Dense 3D face alignment from 2D video for real-time use*
Graphical Abstract
Introduction
Face alignment is the problem of automatically locating detailed facial landmarks across different subjects, illuminations, and viewpoints. Previous methods can be divided into two broad categories. 2D-based methods locate a relatively small number of 2D fiducial points in real time while 3D-based methods fit a high-resolution 3D model offline at a much higher computational cost and usually require manual initialization. 2D-based approaches include Active Appearance Models [1], [2], Constrained Local Models [3], [4] and shape-regression-based methods [5], [6], [7], [8], [9]). These approaches train a set of 2D models, each of which is intended to cope with shape or appearance variation within a small range of viewpoints. In contrast, 3D-based methods [10], [11], [12], [13] accommodate wide range of views using a single 3D model. Recent 2D approaches enable person-independent initialization, which is not possible with 3D approaches. 3D approaches have advantage with respect to representational power and robustness to illumination and pose but are not feasible for generic fitting and real-time use.
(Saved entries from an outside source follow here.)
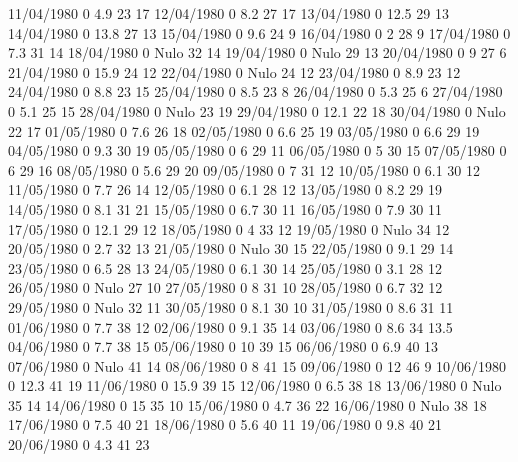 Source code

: 11/04/1980  0      4.9    23     17 
12/04/1980  0      8.2    27     17 
13/04/1980  0      12.5   29     13 
14/04/1980  0      13.8   27     13 
15/04/1980  0      9.6    24     9 
16/04/1980  0      2      28     9 
17/04/1980  0      7.3    31     14 
18/04/1980  0     Nulo    32     14 
19/04/1980  0     Nulo    29     13 
20/04/1980  0      9      27     6 
21/04/1980  0      15.9   24     12 
22/04/1980  0     Nulo    24     12 
23/04/1980  0      8.9    23     12 
24/04/1980  0      8.8    23     15 
25/04/1980  0      8.5    23     8 
26/04/1980  0      5.3    25     6 
27/04/1980  0      5.1    25     15 
28/04/1980  0     Nulo    23     19 
29/04/1980  0      12.1   22     18 
30/04/1980  0     Nulo    22     17 
01/05/1980  0      7.6    26     18 
02/05/1980  0      6.6    25     19 
03/05/1980  0      6.6    29     19 
04/05/1980  0      9.3    30     19 
05/05/1980  0      6      29     11 
06/05/1980  0      5      30     15 
07/05/1980  0      6      29     16 
08/05/1980  0      5.6    29     20 
09/05/1980  0      7      31     12 
10/05/1980  0      6.1    30     12 
11/05/1980  0      7.7    26     14 
12/05/1980  0      6.1    28     12 
13/05/1980  0      8.2    29     19 
14/05/1980  0      8.1    31     21 
15/05/1980  0      6.7    30     11 
16/05/1980  0      7.9    30     11 
17/05/1980  0      12.1   29     12 
18/05/1980  0      4      33     12 
19/05/1980  0     Nulo    34     12 
20/05/1980  0      2.7    32     13 
21/05/1980  0     Nulo    30     15 
22/05/1980  0      9.1    29     14 
23/05/1980  0      6.5    28     13 
24/05/1980  0      6.1    30     14 
25/05/1980  0      3.1    28     12 
26/05/1980  0     Nulo    27     10 
27/05/1980  0      8      31     10 
28/05/1980  0      6.7    32     12 
29/05/1980  0     Nulo    32     11 
30/05/1980  0      8.1    30     10 
31/05/1980  0      8.6    31     11 
01/06/1980  0      7.7    38     12 
02/06/1980  0      9.1    35     14 
03/06/1980  0      8.6    34     13.5 
04/06/1980  0      7.7    38     15 
05/06/1980  0      10     39     15 
06/06/1980  0      6.9    40     13 
07/06/1980  0     Nulo    41     14 
08/06/1980  0      8      41     15 
09/06/1980  0      12     46     9 
10/06/1980  0      12.3   41     19 
11/06/1980  0      15.9   39     15 
12/06/1980  0      6.5    38     18 
13/06/1980  0     Nulo    35     14 
14/06/1980  0      15     35     10 
15/06/1980  0      4.7    36     22 
16/06/1980  0     Nulo    38     18 
17/06/1980  0      7.5    40     21 
18/06/1980  0      5.6    40     11 
19/06/1980  0      9.8    40     21 
20/06/1980  0      4.3    41     23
Seminal work by Blanz and Vetter [10] on 3D morphable models minimized intensity difference between synthesized and source-video images. Dimitrijevic et al. [11] proposed a 3D morphable model similar to that of Blanz that discarded the texture component in order to reduce sensitivity to illumination. Zhang et al. [12] proposed an approach that deforms a 3D mesh model so that the 3D corner points reconstructed from a stereo pair lie on the surface of the model. Both [12], [11] minimize shape differences instead of intensity differences, but rely on stereo correspondence. Single view face reconstruction methods [14], [15] produce a detailed 3D representation, but do not estimate the deformations over time. Recently, Suwajanakorn et al. [16] proposed a 3D flow based approach coupled with shape from shading to reconstruct a time-varying detailed 3D shape of a person's face from a video. Gu and Kanade [13] developed an approach for aligning a 3D deformable model to a single face image. The model consists of a set of sparse 3D points and the view-based patches associated with every point. These and other 3D-based methods require precise initialization, which typically involves manual labeling of the fiduciary landmark points. The gain with 3D-based approaches is their far greater representational power that is robust to illumination and viewpoint variation that would scuttle 2D-based approaches.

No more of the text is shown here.